Records drawn from a dataset
+++
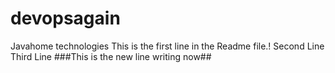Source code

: # devopsagain
Javahome technologies
This is the first line in the Readme file.!
Second Line
Third Line
###This is the new line writing now##
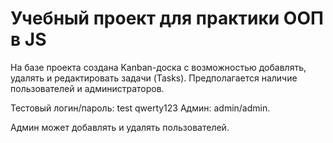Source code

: # Учебный проект для практики ООП в JS

На базе проекта создана Kanban-доска с возможностью добавлять, удалять и редактировать задачи (Tasks). Предполагается наличие пользователей и администраторов. 

Тестовый логин/пароль: test qwerty123
Админ: admin/admin.

Админ может добавлять и удалять пользователей.




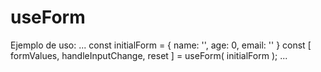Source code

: # useForm

Ejemplo de uso:
...
    const initialForm = {
        name: '',
        age: 0,
        email: ''
    }
    const [ formValues, handleInputChange, reset ] = useForm( initialForm );
...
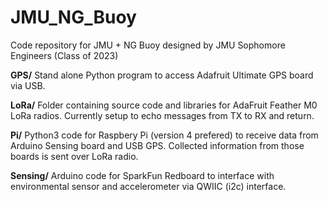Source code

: # JMU_NG_Buoy
Code repository for JMU + NG Buoy designed by JMU Sophomore Engineers (Class of 2023)

**GPS/** Stand alone Python program to access Adafruit Ultimate GPS board via USB.

**LoRa/** Folder containing source code and libraries for AdaFruit Feather M0 LoRa radios. Currently setup to echo messages from TX to RX and return.

**Pi/** Python3 code for Raspbery Pi (version 4 prefered) to receive data from Arduino Sensing board and USB GPS. Collected information from those boards is sent over LoRa radio.

**Sensing/** Arduino code for SparkFun Redboard to interface with environmental sensor and accelerometer via QWIIC (i2c) interface.
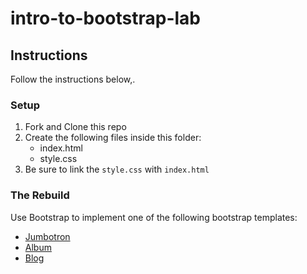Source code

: # intro-to-bootstrap-lab

## Instructions
Follow the instructions below,.

### Setup
1. Fork and Clone this repo
1. Create the following files inside this folder: 
	- index.html
	- style.css
3. Be sure to link the `style.css` with `index.html`

### The Rebuild

Use Bootstrap to implement one of the following bootstrap templates: 

- [Jumbotron](http://getbootstrap.com/examples/offcanvas/) 
- [Album](https://getbootstrap.com/docs/4.0/examples/album/)
- [Blog](https://getbootstrap.com/docs/4.0/examples/blog/)



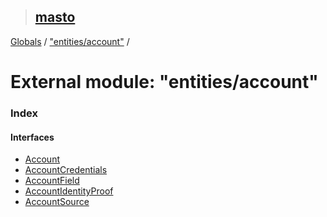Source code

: > ## [masto](../README.md)

[Globals](../globals.md) / ["entities/account"](_entities_account_.md) /

# External module: "entities/account"

### Index

#### Interfaces

* [Account](../interfaces/_entities_account_.account.md)
* [AccountCredentials](../interfaces/_entities_account_.accountcredentials.md)
* [AccountField](../interfaces/_entities_account_.accountfield.md)
* [AccountIdentityProof](../interfaces/_entities_account_.accountidentityproof.md)
* [AccountSource](../interfaces/_entities_account_.accountsource.md)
+++
» Task item: Although the records contain pictures, the copy should hold only their text, reproduced exactly.

» Solution for this problem:
Source code

: # devopsagain
Javahome technologies
This is the first line in the Readme file.!
Second Line
Third Line
###This is the new line writing now##
Source code

: # Учебный проект для практики ООП в JS

На базе проекта создана Kanban-доска с возможностью добавлять, удалять и редактировать задачи (Tasks). Предполагается наличие пользователей и администраторов. 

Тестовый логин/пароль: test qwerty123
Админ: admin/admin.

Админ может добавлять и удалять пользователей.




Source code

: # useForm

Ejemplo de uso:
...
    const initialForm = {
        name: '',
        age: 0,
        email: ''
    }
    const [ formValues, handleInputChange, reset ] = useForm( initialForm );
...
Source code

: # JMU_NG_Buoy
Code repository for JMU + NG Buoy designed by JMU Sophomore Engineers (Class of 2023)

**GPS/** Stand alone Python program to access Adafruit Ultimate GPS board via USB.

**LoRa/** Folder containing source code and libraries for AdaFruit Feather M0 LoRa radios. Currently setup to echo messages from TX to RX and return.

**Pi/** Python3 code for Raspbery Pi (version 4 prefered) to receive data from Arduino Sensing board and USB GPS. Collected information from those boards is sent over LoRa radio.

**Sensing/** Arduino code for SparkFun Redboard to interface with environmental sensor and accelerometer via QWIIC (i2c) interface.
Source code

: # intro-to-bootstrap-lab

## Instructions
Follow the instructions below,.

### Setup
1. Fork and Clone this repo
1. Create the following files inside this folder: 
	- index.html
	- style.css
3. Be sure to link the `style.css` with `index.html`

### The Rebuild

Use Bootstrap to implement one of the following bootstrap templates: 

- [Jumbotron](http://getbootstrap.com/examples/offcanvas/) 
- [Album](https://getbootstrap.com/docs/4.0/examples/album/)
- [Blog](https://getbootstrap.com/docs/4.0/examples/blog/)



Source code

: > ## [masto](../README.md)

[Globals](../globals.md) / ["entities/account"](_entities_account_.md) /

# External module: "entities/account"

### Index

#### Interfaces

* [Account](../interfaces/_entities_account_.account.md)
* [AccountCredentials](../interfaces/_entities_account_.accountcredentials.md)
* [AccountField](../interfaces/_entities_account_.accountfield.md)
* [AccountIdentityProof](../interfaces/_entities_account_.accountidentityproof.md)
* [AccountSource](../interfaces/_entities_account_.accountsource.md)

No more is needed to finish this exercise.